Part of the reason for that is simple enough: Time. It doesn’t make much sense to train someone on a system that takes six weeks to learn if the war is expected to be over in days. When it became clear that Russia wasn’t going to roll into Kyiv and put on those parade dress uniforms, it suddenly made a lot more sense to introduce weapons and systems that took more time to learn and more time to integrate with Ukraine’s existing systems.
In almost all cases, it still makes the most sense to give Ukraine more of what they already have—mostly variants of Soviet-era systems that match up well with the Russian opposition. They know how to operate these systems and how to repair them. Where they need to be modified to bring a NATO-spec vehicle into line with Ukrainian standards, Ukraine already has shops set up to make those changes. As long as a stream of T-72 tanks, S-300 air defense systems, and Mi-17 helicopters can be kept flowing, it needs to flow.
However, there are already a wide variety of systems being sent to Ukraine. As Oryx records, new deliveries include a wide variety of drones, six different radar systems, three new types of APVs, five kinds of howitzers (using at least two new ammunitions), and three different kinds of artillery (again, with at least two different types of ammunition).

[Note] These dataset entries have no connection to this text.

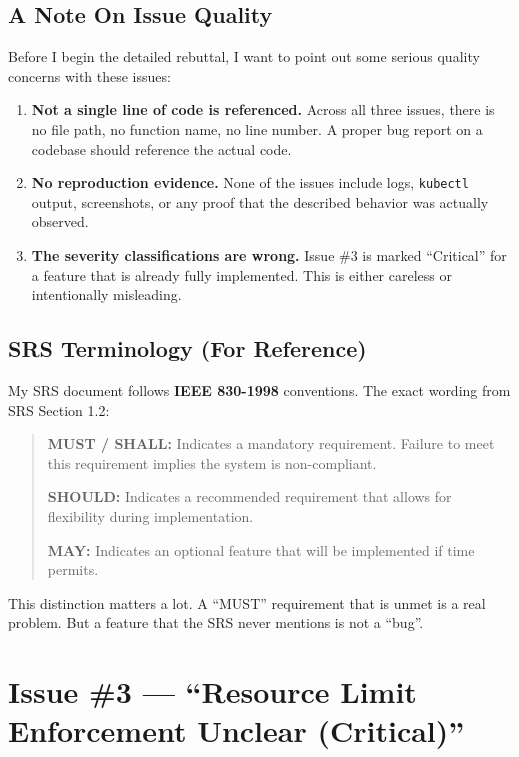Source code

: \documentclass[12pt,a4paper]{article}
\begin{document}
\subsection{A Note On Issue Quality}

Before I begin the detailed rebuttal, I want to point out some serious quality concerns with these issues:

\begin{enumerate}
  \item \textbf{Not a single line of code is referenced.} Across all three issues, there is no file path, no function name, no line number. A proper bug report on a codebase should reference the actual code.
  \item \textbf{No reproduction evidence.} None of the issues include logs, \texttt{kubectl} output, screenshots, or any proof that the described behavior was actually observed.
  \item \textbf{The severity classifications are wrong.} Issue \#3 is marked ``Critical'' for a feature that is already fully implemented. This is either careless or intentionally misleading.
\end{enumerate}

\subsection{SRS Terminology (For Reference)}

My SRS document follows \textbf{IEEE 830-1998} conventions. The exact wording from SRS Section 1.2:

\begin{quote}
\textbf{MUST / SHALL:} Indicates a mandatory requirement. Failure to meet this requirement implies the system is non-compliant.

\textbf{SHOULD:} Indicates a recommended requirement that allows for flexibility during implementation.

\textbf{MAY:} Indicates an optional feature that will be implemented if time permits.
\end{quote}

This distinction matters a lot. A ``MUST'' requirement that is unmet is a real problem. But a feature that the SRS never mentions is not a ``bug''.

\newpage

\section{Issue \#3 --- ``Resource Limit Enforcement Unclear (Critical)''}
\end{document}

As desperately needed as some of this equipment may be on the front lines, and as gratifying as seeing these systems in operation may be, particularly to the nations sending them, there is a real chance of helping Ukraine to death. Every truck that’s bringing 155 mm howitzer ammo is not carrying 122 mm. Or 152 mm. Every mechanic who spends a few weeks in Poland learning to repair an M198 is not learning to repair a D-30. Just shooting one round out of these things is not a cakewalk.
Watching the round-robin of calls between allied nations looking into what to send next can be extremely frustrating, and must be 100 times more frustrating in Ukraine. But coordination, cooperation, and those all important logistics have never been more vital than they are now.
Almost from Day One, the supply chain going into Ukraine has been “remarkable.” Ukraine earned the time to integrate all those new systems by fighting back against Russian forces in those first few days. They didn’t just prove Russia wrong, they proved everyone who thought that by now we’d be in the “Russia takes all the cities, while Ukraine is reduced to partisan warfare” stage was way off base.
They earned a chance to not just survive, but to win, and now NATO is doing what they can to bring in a steady stream of not just older weapons, but some so new that we honestly don’t know much about them.
It would be easy for NATO nations to treat the invasion of Ukraine like an opportunity to clean out the closets and empty the hangers of everything they want out of the way anyway. But the best thing to do for Ukraine is still what kos said back on April 8: Give them what they know, or things that—like a Javelin anti-tank missile or Switchblade drone—are essentially disposable.
It would be very easy to place an additional burden on Ukraine even while trying to help them, which is why all those meetings that are happening outside Ukraine, like the one chaired this week by the United States, are so important.
The more time Ukraine gets, the more it will be possible to replace older Soviet-designed systems with newer, more powerful, more effective systems. But they have to buy that time, and we have to help them.